根据多列删除重复项,但 select 至少 NA 的 "most" 完整版本的重复项
Delete Duplicates based on multiple columns but select the "most" complete version of the duplicates by least NA's
我有一个看起来像这样的代码
Month| Day| Year| Color| Weather|Location|Transporation|ID
Jan Tue 2020 Blue Warm Hospital NA 1
Jan Tue 2020 Blue Warm NA NA 1
Jan Tue 2020 Blue NA NA NA 1
Feb Thu 2020 Red NA NA NA 2
Feb Thu 2020 Red Warm NA NA 2
Feb Thu 2020 Red Warm Garden Run 2
Mar Thu 2020 Red Cold Desk Bus 3
我希望它看起来像这样
Month| Day| Year| Color| Weather|Location| Transporation|ID
Jan Tue 2020 Blue Warm Hospital NA 1
Feb Thu 2020 Red Warm Garden Run 2
Mar Thu 2020 Red Cold Desk Bus 3
基本上我想通过选择三个 c(ID,Month,Color)
来确定列是否重复。一旦确定重复项,我希望它删除具有最多 NA 或“最少完成”的那个,因为在较少的列中填充。
也许这行得通,我做了 rowSums(is.na()) 来按行列出有多少缺失的项目,然后按 ID、月份、颜色分组,并过滤到数量最少的行缺少:
library(dplyr)
dat<-data.frame("Month" = c("Jan", "Jan", "Jan", "Feb", "Feb", "Feb", "Mar"),
"Day" = c("Tue", "Tue", "Tue", "Thu", "Thu", "Thu", "Thu"),
"Year" = rep(2020,7),
"Color" = c(rep("Blue", 3), rep("Red", 4)),
"Weather" = c("Warm", "Warm", NA, NA, "Warm", "Warm", "Cold"),
"Location" = c("Hospital", rep(NA, 4), "Garden", "Desk"),
"Transporation" = c(rep(NA, 5), "Run", "Bus"),
"ID" = c(1, 1, 1, 2, 2, 2, 3)
)%>%
mutate(Missing = rowSums(is.na(.)))%>% #Making a sum of how many missing items per row
group_by(ID, Month, Color)%>%
filter(Missing == min(Missing))%>% #Filtering to the least amount of missing
ungroup()%>%
select(-Missing) #Removing the missing column as it was only used to filter
我们可以使用 order
到 select 按感兴趣的列分组后的第一个非 NA 元素
library(dplyr)
dat %>%
group_by(Month, Day, Year) %>%
summarise(across(everything(), ~ first(.[order(is.na(.))])), .groups = 'drop')
-输出
# A tibble: 3 x 8
Month Day Year Color Weather Location Transporation ID
<chr> <chr> <dbl> <chr> <chr> <chr> <chr> <dbl>
1 Feb Thu 2020 Red Warm Garden Run 2
2 Jan Tue 2020 Blue Warm Hospital <NA> 1
3 Mar Thu 2020 Red Cold Desk Bus 3
数据
dat <- structure(list(Month = c("Jan", "Jan", "Jan", "Feb", "Feb", "Feb",
"Mar"), Day = c("Tue", "Tue", "Tue", "Thu", "Thu", "Thu", "Thu"
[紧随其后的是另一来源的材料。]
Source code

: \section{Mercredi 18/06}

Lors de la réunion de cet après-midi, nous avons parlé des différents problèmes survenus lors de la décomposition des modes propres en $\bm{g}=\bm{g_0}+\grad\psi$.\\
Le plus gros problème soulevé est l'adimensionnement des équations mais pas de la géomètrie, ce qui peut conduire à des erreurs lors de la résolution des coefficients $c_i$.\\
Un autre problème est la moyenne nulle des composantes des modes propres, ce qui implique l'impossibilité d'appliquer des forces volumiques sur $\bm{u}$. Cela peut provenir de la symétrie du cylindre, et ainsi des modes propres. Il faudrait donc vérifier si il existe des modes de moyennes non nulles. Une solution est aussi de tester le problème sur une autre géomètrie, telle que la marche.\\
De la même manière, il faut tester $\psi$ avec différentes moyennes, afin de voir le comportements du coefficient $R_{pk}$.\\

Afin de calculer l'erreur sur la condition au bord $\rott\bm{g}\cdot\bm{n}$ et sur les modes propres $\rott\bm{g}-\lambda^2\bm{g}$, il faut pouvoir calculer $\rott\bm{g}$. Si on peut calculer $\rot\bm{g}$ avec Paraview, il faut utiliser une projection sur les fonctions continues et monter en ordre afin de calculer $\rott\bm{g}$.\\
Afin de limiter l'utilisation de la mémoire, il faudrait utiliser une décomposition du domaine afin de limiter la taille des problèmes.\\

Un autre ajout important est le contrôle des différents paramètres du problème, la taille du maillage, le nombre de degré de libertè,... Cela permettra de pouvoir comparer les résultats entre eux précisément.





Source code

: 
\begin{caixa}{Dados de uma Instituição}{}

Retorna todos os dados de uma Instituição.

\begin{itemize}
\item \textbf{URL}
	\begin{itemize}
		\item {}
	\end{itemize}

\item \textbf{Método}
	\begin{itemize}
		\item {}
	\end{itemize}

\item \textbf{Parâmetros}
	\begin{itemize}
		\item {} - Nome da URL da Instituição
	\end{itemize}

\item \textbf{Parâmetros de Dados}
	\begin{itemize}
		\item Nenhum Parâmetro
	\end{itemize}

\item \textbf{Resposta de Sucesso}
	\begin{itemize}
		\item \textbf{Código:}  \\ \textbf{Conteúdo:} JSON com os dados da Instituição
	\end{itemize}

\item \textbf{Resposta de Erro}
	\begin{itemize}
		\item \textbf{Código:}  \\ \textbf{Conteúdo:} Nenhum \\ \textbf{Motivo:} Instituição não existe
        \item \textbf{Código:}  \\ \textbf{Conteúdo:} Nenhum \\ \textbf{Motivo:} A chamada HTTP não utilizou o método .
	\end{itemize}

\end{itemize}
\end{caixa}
), Year = c(2020, 2020, 2020, 2020, 2020, 2020, 2020), Color = c("Blue",
"Blue", "Blue", "Red", "Red", "Red", "Red"), Weather = c("Warm",
"Warm", NA, NA, "Warm", "Warm", "Cold"), Location = c("Hospital",
NA, NA, NA, NA, "Garden", "Desk"), Transporation = c(NA, NA,
NA, NA, NA, "Run", "Bus"), ID = c(1, 1, 1, 2, 2, 2, 3)), class = "data.frame", row.names = c(NA,
-7L))
使用 data.table 库,如果你的数据已经在 j:
j <- as.data.table(your_data)
j
Month Day Year Color Weather Location Transporation ID
<char> <char> <int> <char> <char> <char> <char> <int>
1: Jan Tue 2020 Blue Warm Hospital <NA> 1
2: Jan Tue 2020 Blue Warm <NA> <NA> 1
3: Jan Tue 2020 Blue <NA> <NA> <NA> 1
4: Feb Thu 2020 Red <NA> <NA> <NA> 2
5: Feb Thu 2020 Red Warm <NA> <NA> 2
6: Feb Thu 2020 Red Warm Garden Run 2
7: Mar Thu 2020 Red Cold Desk Bus 3
j$n_na <- apply(j, MARGIN = 1, function(x) sum(is.na(x)))
setorder(j,n_na)
k <- unique(j,by=c("ID","Month","Color"))
setorder(k,ID)
k
Month Day Year Color Weather Location Transporation ID n_na
<char> <char> <int> <char> <char> <char> <char> <int> <int>
1: Jan Tue 2020 Blue Warm Hospital <NA> 1 1
2: Feb Thu 2020 Red Warm Garden Run 2 0
3: Mar Thu 2020 Red Cold Desk Bus 3 0
毕竟 k 将根据您的要求保存数据。
此致,米格尔
我有一个看起来像这样的代码
Month| Day| Year| Color| Weather|Location|Transporation|ID
Jan Tue 2020 Blue Warm Hospital NA 1
Jan Tue 2020 Blue Warm NA NA 1
Jan Tue 2020 Blue NA NA NA 1
Feb Thu 2020 Red NA NA NA 2
Feb Thu 2020 Red Warm NA NA 2
Feb Thu 2020 Red Warm Garden Run 2
Mar Thu 2020 Red Cold Desk Bus 3
我希望它看起来像这样
Month| Day| Year| Color| Weather|Location| Transporation|ID
Jan Tue 2020 Blue Warm Hospital NA 1
Feb Thu 2020 Red Warm Garden Run 2
Mar Thu 2020 Red Cold Desk Bus 3
基本上我想通过选择三个 c(ID,Month,Color)
来确定列是否重复。一旦确定重复项,我希望它删除具有最多 NA 或“最少完成”的那个,因为在较少的列中填充。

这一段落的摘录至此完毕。